“Memang tidak pernah,” jawab Psyche. “Makanya kubilang pertama kali. Omong-omong, memang nyaman diikat seperti itu? Kalau aku sepertinya sudah menangis.” Perkataan itu membuat Eros sadar kembali akan kondisinya.
“Aku bisa membebaskanmu,” sahut Psyche. “Tapi aku tidak percaya padamu. Pertama, aku tidak tahu kamu siapa dan makhluk apa. Kedua, tidak ada makhluk normal yang diam-diam datang ke rumah seseorang dengan membawa panah dan eh… seekor kambing?”
“Aku tidak punya tujuan jahat.”
“Seorang iblis pernah mengatakan hal yang sama padaku sebelum dia membakar gudang rumah kami.”
“Tapi aku bukan iblis,” kilah Eros. Otaknya berputar untuk mencari kebohongan yang tepat. “Dengar, aku memiliki tugas mulia yang dikirimkan oleh dewa terkuat, Zeus. Kamu tidak akan mau berurusan dengannya kalau menghalangiku.”

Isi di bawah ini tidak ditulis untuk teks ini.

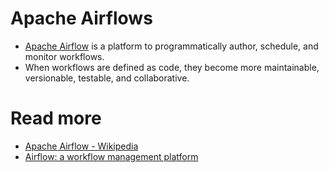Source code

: # Apache Airflows
- [Apache Airflow](https://airflow.apache.org/) is a platform to programmatically author, schedule, and monitor workflows.
- When workflows are defined as code, they become more maintainable, versionable, testable, and collaborative.


# Read more
- [Apache Airflow - Wikipedia](https://en.wikipedia.org/wiki/Apache_Airflow)
- [Airflow: a workflow management platform](https://medium.com/airbnb-engineering/airflow-a-workflow-management-platform-46318b977fd8)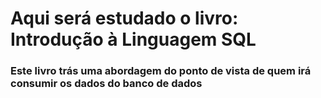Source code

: # Aqui será estudado o livro: Introdução à Linguagem SQL

### Este livro trás uma abordagem do ponto de vista de quem irá consumir os dados do banco de dados
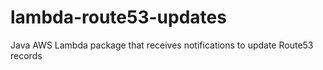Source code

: # lambda-route53-updates
Java AWS Lambda package that receives notifications to update Route53 records
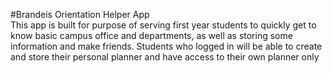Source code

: #Brandeis Orientation Helper App    
This app is built for purpose of serving first year students to quickly get to know basic campus
office and departments, as well as storing some information and make friends.
Students who logged in will be able to create and store their personal planner and have access to their own planner only
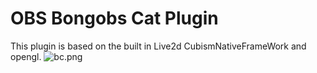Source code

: # OBS Bongobs Cat Plugin
 This plugin is based on the built in Live2d CubismNativeFrameWork and opengl. 
![bc.png](https://github.com/a1928370421/Bongobs-Cat-Plugin/blob/master/Resources/Bango%20Cat/bc.PNG)
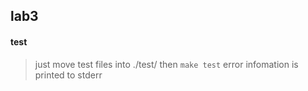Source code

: ## lab3
#### test
> just move test files into ./test/
> then `make test`
> error infomation is printed to stderr

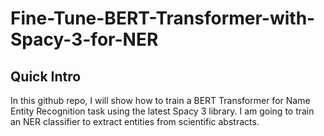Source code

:# Fine-Tune-BERT-Transformer-with-Spacy-3-for-NER

## Quick Intro
In this github repo, I will show how to train a BERT Transformer for Name Entity Recognition task using the latest Spacy 3 library. I am going to train an NER classifier to extract entities from scientific abstracts.

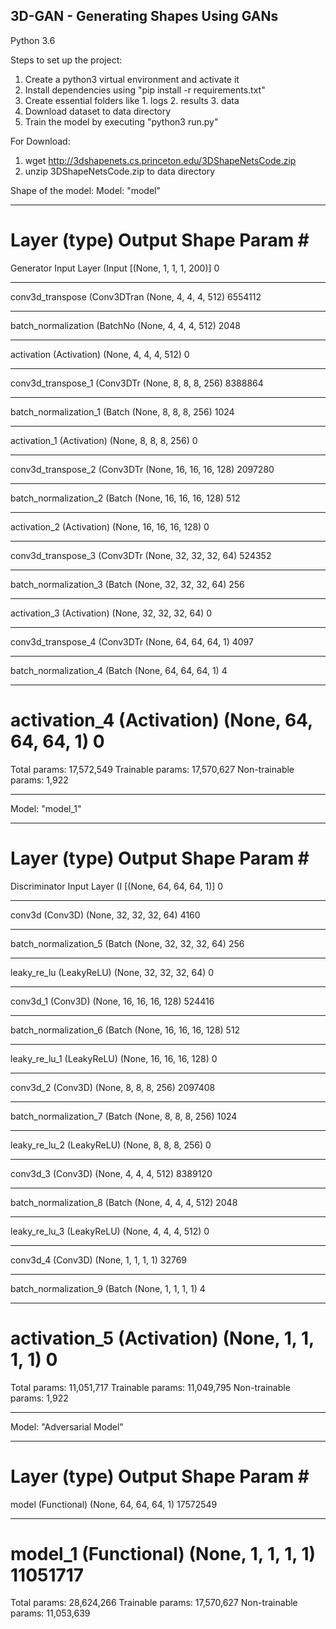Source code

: ## 3D-GAN - Generating Shapes Using GANs

Python 3.6

Steps to set up the project:
1. Create a python3 virtual environment and activate it
2. Install dependencies using "pip install -r requirements.txt"
3. Create essential folders like 1. logs 2. results 3. data
4. Download dataset to data directory
5. Train the model by executing "python3 run.py"

For Download:
1. wget http://3dshapenets.cs.princeton.edu/3DShapeNetsCode.zip
2. unzip 3DShapeNetsCode.zip to data directory

Shape of the model:
Model: "model"
_________________________________________________________________
Layer (type)                 Output Shape              Param #   
=================================================================
Generator Input Layer (Input [(None, 1, 1, 1, 200)]    0         
_________________________________________________________________
conv3d_transpose (Conv3DTran (None, 4, 4, 4, 512)      6554112   
_________________________________________________________________
batch_normalization (BatchNo (None, 4, 4, 4, 512)      2048      
_________________________________________________________________
activation (Activation)      (None, 4, 4, 4, 512)      0         
_________________________________________________________________
conv3d_transpose_1 (Conv3DTr (None, 8, 8, 8, 256)      8388864   
_________________________________________________________________
batch_normalization_1 (Batch (None, 8, 8, 8, 256)      1024      
_________________________________________________________________
activation_1 (Activation)    (None, 8, 8, 8, 256)      0         
_________________________________________________________________
conv3d_transpose_2 (Conv3DTr (None, 16, 16, 16, 128)   2097280   
_________________________________________________________________
batch_normalization_2 (Batch (None, 16, 16, 16, 128)   512       
_________________________________________________________________
activation_2 (Activation)    (None, 16, 16, 16, 128)   0         
_________________________________________________________________
conv3d_transpose_3 (Conv3DTr (None, 32, 32, 32, 64)    524352    
_________________________________________________________________
batch_normalization_3 (Batch (None, 32, 32, 32, 64)    256       
_________________________________________________________________
activation_3 (Activation)    (None, 32, 32, 32, 64)    0         
_________________________________________________________________
conv3d_transpose_4 (Conv3DTr (None, 64, 64, 64, 1)     4097      
_________________________________________________________________
batch_normalization_4 (Batch (None, 64, 64, 64, 1)     4         
_________________________________________________________________
activation_4 (Activation)    (None, 64, 64, 64, 1)     0         
=================================================================
Total params: 17,572,549
Trainable params: 17,570,627
Non-trainable params: 1,922
_________________________________________________________________
Model: "model_1"
_________________________________________________________________
Layer (type)                 Output Shape              Param #   
=================================================================
Discriminator Input Layer (I [(None, 64, 64, 64, 1)]   0         
_________________________________________________________________
conv3d (Conv3D)              (None, 32, 32, 32, 64)    4160      
_________________________________________________________________
batch_normalization_5 (Batch (None, 32, 32, 32, 64)    256       
_________________________________________________________________
leaky_re_lu (LeakyReLU)      (None, 32, 32, 32, 64)    0         
_________________________________________________________________
conv3d_1 (Conv3D)            (None, 16, 16, 16, 128)   524416    
_________________________________________________________________
batch_normalization_6 (Batch (None, 16, 16, 16, 128)   512       
_________________________________________________________________
leaky_re_lu_1 (LeakyReLU)    (None, 16, 16, 16, 128)   0         
_________________________________________________________________
conv3d_2 (Conv3D)            (None, 8, 8, 8, 256)      2097408   
_________________________________________________________________
batch_normalization_7 (Batch (None, 8, 8, 8, 256)      1024      
_________________________________________________________________
leaky_re_lu_2 (LeakyReLU)    (None, 8, 8, 8, 256)      0         
_________________________________________________________________
conv3d_3 (Conv3D)            (None, 4, 4, 4, 512)      8389120   
_________________________________________________________________
batch_normalization_8 (Batch (None, 4, 4, 4, 512)      2048      
_________________________________________________________________
leaky_re_lu_3 (LeakyReLU)    (None, 4, 4, 4, 512)      0         
_________________________________________________________________
conv3d_4 (Conv3D)            (None, 1, 1, 1, 1)        32769     
_________________________________________________________________
batch_normalization_9 (Batch (None, 1, 1, 1, 1)        4         
_________________________________________________________________
activation_5 (Activation)    (None, 1, 1, 1, 1)        0         
=================================================================
Total params: 11,051,717
Trainable params: 11,049,795
Non-trainable params: 1,922
_________________________________________________________________
Model: "Adversarial Model"
_________________________________________________________________
Layer (type)                 Output Shape              Param #   
=================================================================
model (Functional)           (None, 64, 64, 64, 1)     17572549  
_________________________________________________________________
model_1 (Functional)         (None, 1, 1, 1, 1)        11051717  
=================================================================
Total params: 28,624,266
Trainable params: 17,570,627
Non-trainable params: 11,053,639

Eros menunjukkan sebuah petir kebiruan di tangannya, yang tentunya merupakan hasil curian dari ruang kerja Zeus yang sering dia masuki diam-diam. Ia tidak menyangka bahwa perbuatan nakalnya akan amat menguntungkan di situasi ini.
Psyche mengangkat sebelah alisnya sebelum akhirnya memencet sebuah tombol di dinding dekatnya. Saat itu juga, tali yang mengukung Eros langsung menghilang dan laki-laki itu pun terjatuh, mengakibatkan ringisan kecil keluar dari mulutnya.
“Jadi? Apa tugasmu?” tanya Psyche.
“Itu rahasia, manusia biasa tak berhak tahu.”
“Aku bukan manusia biasa, aku bisa melihat makhluk halus sepertimu dan aku sudah membebaskanmu. Di dunia ini ada yang namanya hutang budi.”
Eros menghela napas. Awalnya dia berpikir Psyche hanyalah seorang gadis bangsawan biasa yang kebetulan memiliki wajah sempurna. Namun harusnya dia tahu, dari saat di mana Psyche berkata bahwa dia bisa melihat makhluk tak kasat mata, gadis ini jelas berbeda dari pikiran awalnya.